- **ABOUT THIS TASK**
When a line of the entries contains the word "from", report that line.

- **DATA TO PROCESS**
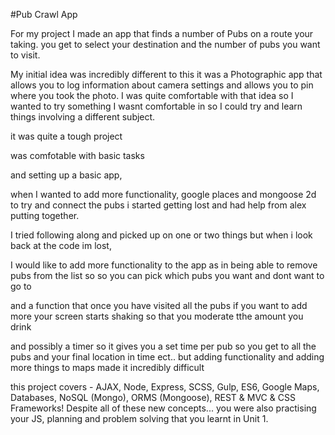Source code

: #Pub Crawl App

For my project I made an app that finds a number of Pubs on a route your taking.
you get to select your destination and the number of pubs you want to visit.

My initial idea was incredibly different to this it was a Photographic app that allows you to log information about camera settings and allows you to pin where you took the photo. I was quite comfortable with that idea so I wanted to try something I wasnt comfortable in so I could try and learn things involving a different subject.

it was quite a tough project

was comfotable with basic tasks

and setting up a basic app,

when I wanted to add more functionality, google places and mongoose 2d to try and connect the pubs i started getting lost and had help from alex putting together.

I tried following along and picked up on one or two things but when i look back at the code im lost,

I would like to add more functionality to the app as in being able to remove pubs from the list so so you can pick which pubs you want and dont want to go to

and a function that once you have visited all the pubs if you want to add more your screen starts shaking so that you moderate tthe amount you drink

and possibly a timer so it gives you a set time per pub so you get to all the pubs and your final location in time ect..
but adding functionality and adding more things to maps made it incredibly difficult



 this project covers - AJAX, Node, Express, SCSS, Gulp, ES6, Google Maps, Databases, NoSQL (Mongo), ORMS (Mongoose), REST & MVC & CSS Frameworks! Despite all of these new concepts... you were also practising your JS, planning and problem solving that you learnt in Unit 1.
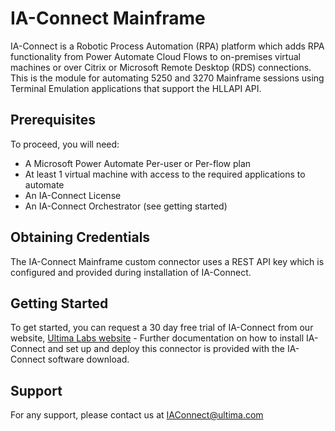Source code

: ﻿# IA-Connect Mainframe
IA-Connect is a Robotic Process Automation (RPA) platform which adds RPA functionality from Power Automate Cloud Flows to on-premises virtual machines or over Citrix or Microsoft Remote Desktop (RDS) connections. This is the module for automating 5250 and 3270 Mainframe sessions using Terminal Emulation applications that support the HLLAPI API.

## Prerequisites
To proceed, you will need:
* A Microsoft Power Automate Per-user or Per-flow plan
* At least 1 virtual machine with access to the required applications to automate
* An IA-Connect License
* An IA-Connect Orchestrator (see getting started)

## Obtaining Credentials
The IA-Connect Mainframe custom connector uses a REST API key which is configured and provided during installation of IA-Connect.​

## Getting Started
To get started, you can request a 30 day free trial of IA-Connect from our website, [Ultima Labs website](https://www.ultima.com/IA-Connect/Power-Automate) - Further documentation on how to install IA-Connect and set up and deploy this connector is provided with the IA-Connect software download.

## Support
For any support, please contact us at IAConnect@ultima.com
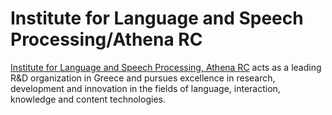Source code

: # Institute for Language and Speech Processing/Athena RC

[Institute for Language and Speech Processing, Athena RC](https://www.athenarc.gr/en/ilsp) acts as a leading R&D organization in Greece and pursues excellence in research, development and innovation in the fields of language, interaction, knowledge and content technologies.

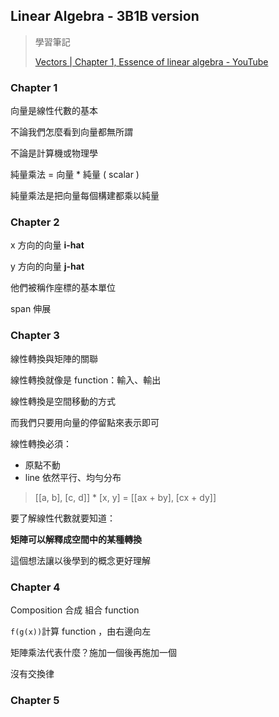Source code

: ## Linear Algebra - 3B1B version

> 學習筆記
>
> [Vectors | Chapter 1, Essence of linear algebra - YouTube](https://www.youtube.com/watch?v=fNk_zzaMoSs&list=PLZHQObOWTQDPD3MizzM2xVFitgF8hE_ab&ab_channel=3Blue1Brown)

### Chapter 1

向量是線性代數的基本

不論我們怎麼看到向量都無所謂

不論是計算機或物理學



純量乘法 = 向量 * 純量 ( scalar )

純量乘法是把向量每個構建都乘以純量

### Chapter 2

x 方向的向量 **i-hat**

y 方向的向量 **j-hat**

他們被稱作座標的基本單位

span 伸展

### Chapter 3

線性轉換與矩陣的關聯

線性轉換就像是 function：輸入、輸出

線性轉換是空間移動的方式

而我們只要用向量的停留點來表示即可

線性轉換必須：

- 原點不動
-  line 依然平行、均勻分布

> [[a, b], [c, d]] * [x, y] = [[ax + by], [cx + dy]]


要了解線性代數就要知道：

**矩陣可以解釋成空間中的某種轉換**

這個想法讓以後學到的概念更好理解

### Chapter 4

Composition 合成 組合 function

`f(g(x))`計算 function ，由右邊向左

矩陣乘法代表什麼？施加一個後再施加一個

沒有交換律

### Chapter 5

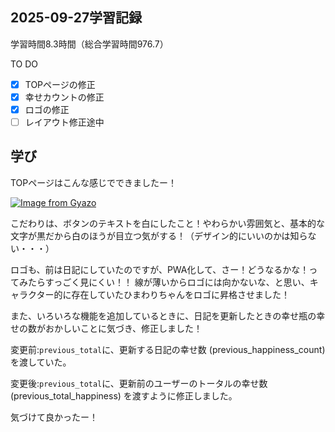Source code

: ## 2025-09-27学習記録
学習時間8.3時間（総合学習時間976.7）

TO DO
- [x] TOPページの修正
- [x] 幸せカウントの修正
- [x] ロゴの修正
- [ ] レイアウト修正途中

## 学び
TOPページはこんな感じでできましたー！

[![Image from Gyazo](https://i.gyazo.com/80242b7bcd431390a6c64a0511e0f187.gif)](https://gyazo.com/80242b7bcd431390a6c64a0511e0f187)

こだわりは、ボタンのテキストを白にしたこと！やわらかい雰囲気と、基本的な文字が黒だから白のほうが目立つ気がする！（デザイン的にいいのかは知らない・・・）

ロゴも、前は日記にしていたのですが、PWA化して、さー！どうなるかな！ってみたらすっごく見にくい！！
線が薄いからロゴには向かないな、と思い、キャラクター的に存在していたひまわりちゃんをロゴに昇格させました！

また、いろいろな機能を追加しているときに、日記を更新したときの幸せ瓶の幸せの数がおかしいことに気づき、修正しました！

変更前:`previous_total`に、更新する日記の幸せ数 (previous_happiness_count) を渡していた。

変更後:`previous_total`に、更新前のユーザーのトータルの幸せ数 (previous_total_happiness) を渡すように修正しました。

気づけて良かったー！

- **TASK ANSWER**
when I wanted to add more functionality, google places and mongoose 2d to try and connect the pubs i started getting lost and had help from alex putting together.
I would like to add more functionality to the app as in being able to remove pubs from the list so so you can pick which pubs you want and dont want to go to
IA-Connect is a Robotic Process Automation (RPA) platform which adds RPA functionality from Power Automate Cloud Flows to on-premises virtual machines or over Citrix or Microsoft Remote Desktop (RDS) connections. This is the module for automating 5250 and 3270 Mainframe sessions using Terminal Emulation applications that support the HLLAPI API.
To get started, you can request a 30 day free trial of IA-Connect from our website, [Ultima Labs website](https://www.ultima.com/IA-Connect/Power-Automate) - Further documentation on how to install IA-Connect and set up and deploy this connector is provided with the IA-Connect software download.
[![Image from Gyazo](https://i.gyazo.com/80242b7bcd431390a6c64a0511e0f187.gif)](https://gyazo.com/80242b7bcd431390a6c64a0511e0f187)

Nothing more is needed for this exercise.